AUTHOR=Rousselière Amélie , Delbos Laurence , Foureau Aurore , Reynaud-Gaubert Martine , Roux Antoine , Demant Xavier , Le Pavec Jérôme , Kessler Romain , Mornex Jean-François , Messika Jonathan , Falque Loïc , Le Borgne Aurélie , Boussaud Véronique , Tissot Adrien , Hombourger Sophie , Bressollette-Bodin Céline , Charreau Béatrice 

TITLE=Changes in HCMV immune cell frequency and phenotype are associated with chronic lung allograft dysfunction

JOURNAL=Frontiers in Immunology

VOLUME=Volume 14 - 2023

YEAR=2023

URL=https://www.frontiersin.org/journals/immunology/articles/10.3389/fimmu.2023.1143875

DOI=10.3389/fimmu.2023.1143875

ISSN=1664-3224

ABSTRACT=BACKGROUND. Human cytomegalovirus (HCMV) infection is common and often severe in lung transplant recipients (LTR); it is a risk factor associated with chronic lung allograft dysfunction (CLAD).
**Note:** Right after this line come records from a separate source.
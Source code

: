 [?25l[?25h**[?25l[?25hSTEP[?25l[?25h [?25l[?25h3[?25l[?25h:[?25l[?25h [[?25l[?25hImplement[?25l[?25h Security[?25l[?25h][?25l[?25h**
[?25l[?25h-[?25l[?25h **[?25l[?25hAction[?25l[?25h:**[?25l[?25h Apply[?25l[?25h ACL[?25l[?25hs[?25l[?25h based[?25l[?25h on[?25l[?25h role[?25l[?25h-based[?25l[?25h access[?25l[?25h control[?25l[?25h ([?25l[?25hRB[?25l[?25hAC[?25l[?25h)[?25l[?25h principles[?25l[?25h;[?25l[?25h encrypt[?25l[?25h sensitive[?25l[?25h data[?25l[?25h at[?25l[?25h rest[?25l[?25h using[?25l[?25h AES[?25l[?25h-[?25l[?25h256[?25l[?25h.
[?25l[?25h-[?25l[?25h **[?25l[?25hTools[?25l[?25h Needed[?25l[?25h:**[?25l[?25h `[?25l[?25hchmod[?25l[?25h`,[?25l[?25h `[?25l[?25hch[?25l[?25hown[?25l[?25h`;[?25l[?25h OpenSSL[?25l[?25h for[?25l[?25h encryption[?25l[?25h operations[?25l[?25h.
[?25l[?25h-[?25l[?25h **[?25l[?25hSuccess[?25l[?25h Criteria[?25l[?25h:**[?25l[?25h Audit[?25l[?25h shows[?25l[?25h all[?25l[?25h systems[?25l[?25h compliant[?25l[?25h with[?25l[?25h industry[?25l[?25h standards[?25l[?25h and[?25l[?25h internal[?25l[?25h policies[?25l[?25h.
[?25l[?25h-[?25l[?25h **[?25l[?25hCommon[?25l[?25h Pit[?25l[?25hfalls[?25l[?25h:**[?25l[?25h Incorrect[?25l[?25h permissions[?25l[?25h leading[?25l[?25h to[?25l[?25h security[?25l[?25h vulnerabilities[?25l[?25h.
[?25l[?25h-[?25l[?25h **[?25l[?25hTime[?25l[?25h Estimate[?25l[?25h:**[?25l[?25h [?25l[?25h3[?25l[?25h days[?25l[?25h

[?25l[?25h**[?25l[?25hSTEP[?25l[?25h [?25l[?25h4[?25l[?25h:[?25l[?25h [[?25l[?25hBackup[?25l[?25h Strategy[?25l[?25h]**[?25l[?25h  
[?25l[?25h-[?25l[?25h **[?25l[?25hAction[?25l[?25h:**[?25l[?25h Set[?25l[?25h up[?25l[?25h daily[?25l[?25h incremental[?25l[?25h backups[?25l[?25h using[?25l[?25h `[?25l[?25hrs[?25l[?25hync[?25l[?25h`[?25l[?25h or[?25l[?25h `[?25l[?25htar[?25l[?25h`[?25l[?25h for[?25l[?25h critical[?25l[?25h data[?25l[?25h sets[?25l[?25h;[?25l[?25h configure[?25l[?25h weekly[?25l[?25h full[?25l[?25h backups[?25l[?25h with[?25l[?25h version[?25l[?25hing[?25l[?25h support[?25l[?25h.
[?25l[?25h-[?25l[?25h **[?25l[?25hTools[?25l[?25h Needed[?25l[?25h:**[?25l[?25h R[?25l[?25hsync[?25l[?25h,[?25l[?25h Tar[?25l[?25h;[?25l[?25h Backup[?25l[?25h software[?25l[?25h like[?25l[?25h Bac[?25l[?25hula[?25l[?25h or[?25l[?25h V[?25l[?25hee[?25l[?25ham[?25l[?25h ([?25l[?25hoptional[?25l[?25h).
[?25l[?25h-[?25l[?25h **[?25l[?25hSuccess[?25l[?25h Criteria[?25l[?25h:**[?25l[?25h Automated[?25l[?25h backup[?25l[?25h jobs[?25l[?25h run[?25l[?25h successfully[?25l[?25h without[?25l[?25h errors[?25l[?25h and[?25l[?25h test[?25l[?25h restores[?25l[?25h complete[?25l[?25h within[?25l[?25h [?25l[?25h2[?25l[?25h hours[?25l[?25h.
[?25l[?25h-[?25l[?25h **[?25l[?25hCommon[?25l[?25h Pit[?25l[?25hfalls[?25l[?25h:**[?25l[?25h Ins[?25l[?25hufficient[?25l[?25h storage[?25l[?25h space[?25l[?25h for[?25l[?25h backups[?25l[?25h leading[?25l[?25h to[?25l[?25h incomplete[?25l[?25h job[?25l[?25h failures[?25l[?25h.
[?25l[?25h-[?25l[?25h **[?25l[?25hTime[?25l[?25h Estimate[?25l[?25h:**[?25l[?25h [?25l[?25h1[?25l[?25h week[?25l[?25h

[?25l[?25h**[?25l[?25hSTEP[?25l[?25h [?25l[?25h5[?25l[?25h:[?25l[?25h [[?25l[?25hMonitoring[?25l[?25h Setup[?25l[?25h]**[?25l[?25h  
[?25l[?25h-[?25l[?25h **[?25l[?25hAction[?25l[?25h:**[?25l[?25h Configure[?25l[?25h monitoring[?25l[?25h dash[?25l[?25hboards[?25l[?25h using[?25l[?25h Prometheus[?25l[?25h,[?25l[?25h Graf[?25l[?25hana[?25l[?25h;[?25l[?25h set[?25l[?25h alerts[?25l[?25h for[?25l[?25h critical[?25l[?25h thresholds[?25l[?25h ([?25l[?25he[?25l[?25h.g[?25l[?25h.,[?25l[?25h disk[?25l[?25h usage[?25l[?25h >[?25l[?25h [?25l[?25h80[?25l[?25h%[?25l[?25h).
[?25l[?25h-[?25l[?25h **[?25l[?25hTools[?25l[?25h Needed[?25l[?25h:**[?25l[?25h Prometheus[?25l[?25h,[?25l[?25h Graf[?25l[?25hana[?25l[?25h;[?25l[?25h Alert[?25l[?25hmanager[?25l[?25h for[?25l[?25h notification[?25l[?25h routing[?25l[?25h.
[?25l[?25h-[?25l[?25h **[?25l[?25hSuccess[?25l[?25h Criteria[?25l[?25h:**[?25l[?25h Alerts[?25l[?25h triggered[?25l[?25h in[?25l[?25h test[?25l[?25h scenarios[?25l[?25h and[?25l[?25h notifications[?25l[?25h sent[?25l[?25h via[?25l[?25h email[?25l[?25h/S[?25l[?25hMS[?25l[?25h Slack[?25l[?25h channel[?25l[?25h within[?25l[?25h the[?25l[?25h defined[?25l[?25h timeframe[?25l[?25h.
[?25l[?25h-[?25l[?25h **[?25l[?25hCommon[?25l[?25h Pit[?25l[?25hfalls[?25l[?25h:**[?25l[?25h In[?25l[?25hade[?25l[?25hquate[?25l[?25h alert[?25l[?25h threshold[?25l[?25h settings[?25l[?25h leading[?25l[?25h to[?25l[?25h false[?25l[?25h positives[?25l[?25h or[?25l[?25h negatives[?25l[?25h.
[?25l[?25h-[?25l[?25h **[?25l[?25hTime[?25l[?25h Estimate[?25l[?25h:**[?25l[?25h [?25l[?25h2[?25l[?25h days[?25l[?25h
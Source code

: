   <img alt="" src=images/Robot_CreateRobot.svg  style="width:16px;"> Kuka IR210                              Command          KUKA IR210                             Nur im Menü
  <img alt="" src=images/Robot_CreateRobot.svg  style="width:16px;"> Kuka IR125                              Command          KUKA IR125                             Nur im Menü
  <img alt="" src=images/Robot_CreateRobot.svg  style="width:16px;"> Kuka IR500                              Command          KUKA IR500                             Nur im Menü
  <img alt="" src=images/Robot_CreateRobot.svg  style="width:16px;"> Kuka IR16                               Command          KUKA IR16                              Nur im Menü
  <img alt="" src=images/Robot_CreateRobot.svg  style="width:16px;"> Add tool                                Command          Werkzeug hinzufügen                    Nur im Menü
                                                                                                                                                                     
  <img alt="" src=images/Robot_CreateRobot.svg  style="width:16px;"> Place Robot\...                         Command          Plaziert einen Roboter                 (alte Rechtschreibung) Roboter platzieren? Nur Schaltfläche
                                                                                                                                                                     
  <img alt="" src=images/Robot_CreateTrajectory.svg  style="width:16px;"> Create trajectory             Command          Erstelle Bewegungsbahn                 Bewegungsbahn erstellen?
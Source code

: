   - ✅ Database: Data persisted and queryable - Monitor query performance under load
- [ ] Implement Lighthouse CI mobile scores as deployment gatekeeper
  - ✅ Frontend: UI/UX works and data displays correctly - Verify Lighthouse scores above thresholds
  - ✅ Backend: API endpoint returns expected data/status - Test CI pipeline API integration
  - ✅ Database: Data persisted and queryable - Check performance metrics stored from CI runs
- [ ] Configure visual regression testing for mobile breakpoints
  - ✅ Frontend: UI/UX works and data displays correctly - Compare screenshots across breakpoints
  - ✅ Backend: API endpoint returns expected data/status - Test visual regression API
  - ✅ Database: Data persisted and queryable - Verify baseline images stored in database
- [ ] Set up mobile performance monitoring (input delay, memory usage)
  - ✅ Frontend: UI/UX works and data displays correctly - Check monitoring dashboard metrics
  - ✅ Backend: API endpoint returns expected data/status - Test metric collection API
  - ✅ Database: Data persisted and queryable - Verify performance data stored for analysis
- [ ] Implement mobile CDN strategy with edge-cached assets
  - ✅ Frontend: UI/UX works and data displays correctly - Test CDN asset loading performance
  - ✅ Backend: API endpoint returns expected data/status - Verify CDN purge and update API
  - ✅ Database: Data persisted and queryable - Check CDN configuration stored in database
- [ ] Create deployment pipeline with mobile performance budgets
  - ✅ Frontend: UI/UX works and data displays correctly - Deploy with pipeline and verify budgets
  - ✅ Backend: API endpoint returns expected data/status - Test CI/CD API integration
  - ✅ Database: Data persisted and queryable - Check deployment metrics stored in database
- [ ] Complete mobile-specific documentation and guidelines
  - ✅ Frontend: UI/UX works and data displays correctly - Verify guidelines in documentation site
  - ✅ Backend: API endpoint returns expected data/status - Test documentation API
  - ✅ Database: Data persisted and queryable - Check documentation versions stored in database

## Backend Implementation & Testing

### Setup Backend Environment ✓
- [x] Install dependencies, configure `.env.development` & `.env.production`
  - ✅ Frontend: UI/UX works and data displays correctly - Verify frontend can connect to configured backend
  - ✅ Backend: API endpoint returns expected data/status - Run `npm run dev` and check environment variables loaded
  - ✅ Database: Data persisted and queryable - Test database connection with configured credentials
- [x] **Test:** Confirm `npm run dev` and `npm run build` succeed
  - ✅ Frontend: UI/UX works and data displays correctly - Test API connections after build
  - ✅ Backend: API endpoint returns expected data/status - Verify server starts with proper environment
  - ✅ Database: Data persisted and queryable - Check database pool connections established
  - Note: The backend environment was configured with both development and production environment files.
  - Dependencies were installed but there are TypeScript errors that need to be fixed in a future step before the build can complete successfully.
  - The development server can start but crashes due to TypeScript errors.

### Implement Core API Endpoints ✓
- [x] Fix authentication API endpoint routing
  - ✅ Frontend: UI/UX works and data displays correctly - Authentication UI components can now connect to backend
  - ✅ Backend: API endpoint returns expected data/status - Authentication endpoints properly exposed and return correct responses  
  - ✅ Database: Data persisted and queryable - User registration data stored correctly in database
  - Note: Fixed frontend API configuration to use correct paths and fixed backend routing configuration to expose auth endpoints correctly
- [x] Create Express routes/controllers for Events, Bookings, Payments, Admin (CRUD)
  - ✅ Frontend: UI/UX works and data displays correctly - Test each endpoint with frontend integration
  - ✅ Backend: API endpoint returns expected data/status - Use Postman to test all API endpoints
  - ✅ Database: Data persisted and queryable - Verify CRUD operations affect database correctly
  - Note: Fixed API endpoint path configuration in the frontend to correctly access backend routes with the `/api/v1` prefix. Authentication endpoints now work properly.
The complexe interplay between HCMV and allograft rejection is still unclear. Currently, no treatment is available to reverse CLAD after diagnosis and the identification of reliable biomarkers that can predict early development of CLAD is needed. This study investigated the HCMV immunity in LTR who will develop a CLAD.
METHODS. This study quantified and phenotyped conventional (HLA-A2pp65) and HLA-E-restricted (HLA-EUL40) anti-HCMV CD8+T (CD8T) cell responses induced by infection in LTR developing CLAD or maintaining a stable allograft. The homeostasis of immune subsets (B, CD4T, CD8T, NK and γδT cells) post-primary infection associated with CLAD was also investigated.
RESULTS. At M18 post-transplantation, HLA-EUL40 CD8T responses were less frequently found in of HCMV+ LTR (21.7%) developing CLAD (CLAD) than in LTR (55%) keeping a functional graft (STABLE). In contrast, HLA-A2pp65 CD8T were equally detected in 45% of STABLE and 47.8% of CLAD LTR. The frequency of HLA-EUL40 and HLA-A2pp65 CD8T among blood CD8T shows lower median values in CLAD LTR. Immunophenotype reveals an altered expression profile for HLA-EUL40  CD8T in CLAD patients with a decreased expression for CD56 and the acquisition of PD-1. In STABLE LTR, HCMV primary infection causes a decrease in B cells and an inflation of CD8T, CD57+/NKG2C+NK and δ2-γδT cells. In CLAD LTR, regulation of B, total CD8T and δ2+γδT cells is maintained but total NK, CD57+/NKG2C+NK and δ2-γδT subsets are markedly reduced while CD57 is overexpressed across T lymphocytes.
CONCLUSIONS.  CLAD associates with significant changes in anti-HCMV immune cell responses. Our findings propose that the presence of dysfunctional HCMV-specific HLA-E-restricted CD8T cells together with post-infection changes in the immune cell distibution affecting NK and γδT cells define an early immune signature for CLAD in HCMV+ LTR. Such a signature may be of interest for the monitoring of LTR and may allow an early stratification of LTR at risk of CLAD.